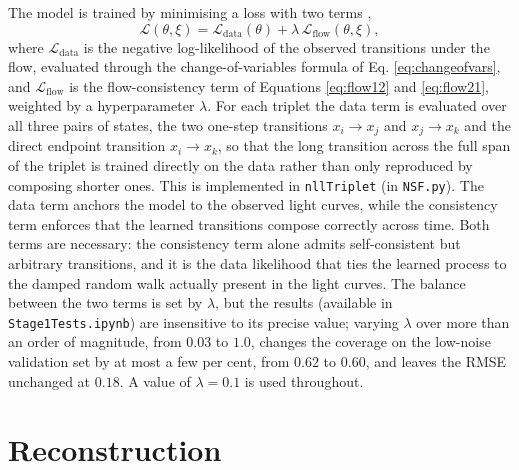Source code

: The model is trained by minimising a loss with two terms \parencite{Kiyohara2025SNF},
\begin{equation}
    \label{eq:loss}
    \mathcal{L}(\theta, \xi) = \mathcal{L}_\mathrm{data}(\theta) + \lambda\,\mathcal{L}_\mathrm{flow}(\theta, \xi),
\end{equation}
where $\mathcal{L}_\mathrm{data}$ is the negative log-likelihood of the observed transitions under the flow, evaluated through the change-of-variables formula of Eq. \ref{eq:changeofvars}, and $\mathcal{L}_\mathrm{flow}$ is the flow-consistency term of Equations \ref{eq:flow12} and \ref{eq:flow21}, weighted by a hyperparameter $\lambda$. For each triplet the data term is evaluated over all three pairs of states, the two one-step transitions $x_i \rightarrow x_j$ and $x_j \rightarrow x_k$ and the direct endpoint transition $x_i \rightarrow x_k$, so that the long transition across the full span of the triplet is trained directly on the data rather than only reproduced by composing shorter ones. This is implemented in \texttt{nllTriplet} (in \texttt{NSF.py}). The data term anchors the model to the observed light curves, while the consistency term enforces that the learned transitions compose correctly across time. Both terms are necessary: the consistency term alone admits self-consistent but arbitrary transitions, and it is the data likelihood that ties the learned process to the damped random walk actually present in the light curves. The balance between the two terms is set by $\lambda$, but the results (available in \texttt{Stage1Tests.ipynb}) are insensitive to its precise value; varying $\lambda$ over more than an order of magnitude, from $0.03$ to $1.0$, changes the coverage on the low-noise validation set by at most a few per cent, from $0.62$ to $0.60$, and leaves the RMSE unchanged at $0.18$. A value of $\lambda = 0.1$ is used throughout.

\section{Reconstruction}
\label{sec:reconstruction}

• **Prompt**
Make an exact copy of the data above, pictures excluded.

• **Worked solution**
Source code

: The model is trained by minimising a loss with two terms \parencite{Kiyohara2025SNF},
\begin{equation}
    \label{eq:loss}
    \mathcal{L}(\theta, \xi) = \mathcal{L}_\mathrm{data}(\theta) + \lambda\,\mathcal{L}_\mathrm{flow}(\theta, \xi),
\end{equation}
where $\mathcal{L}_\mathrm{data}$ is the negative log-likelihood of the observed transitions under the flow, evaluated through the change-of-variables formula of Eq. \ref{eq:changeofvars}, and $\mathcal{L}_\mathrm{flow}$ is the flow-consistency term of Equations \ref{eq:flow12} and \ref{eq:flow21}, weighted by a hyperparameter $\lambda$. For each triplet the data term is evaluated over all three pairs of states, the two one-step transitions $x_i \rightarrow x_j$ and $x_j \rightarrow x_k$ and the direct endpoint transition $x_i \rightarrow x_k$, so that the long transition across the full span of the triplet is trained directly on the data rather than only reproduced by composing shorter ones. This is implemented in \texttt{nllTriplet} (in \texttt{NSF.py}). The data term anchors the model to the observed light curves, while the consistency term enforces that the learned transitions compose correctly across time. Both terms are necessary: the consistency term alone admits self-consistent but arbitrary transitions, and it is the data likelihood that ties the learned process to the damped random walk actually present in the light curves. The balance between the two terms is set by $\lambda$, but the results (available in \texttt{Stage1Tests.ipynb}) are insensitive to its precise value; varying $\lambda$ over more than an order of magnitude, from $0.03$ to $1.0$, changes the coverage on the low-noise validation set by at most a few per cent, from $0.62$ to $0.60$, and leaves the RMSE unchanged at $0.18$. A value of $\lambda = 0.1$ is used throughout.

\section{Reconstruction}
\label{sec:reconstruction}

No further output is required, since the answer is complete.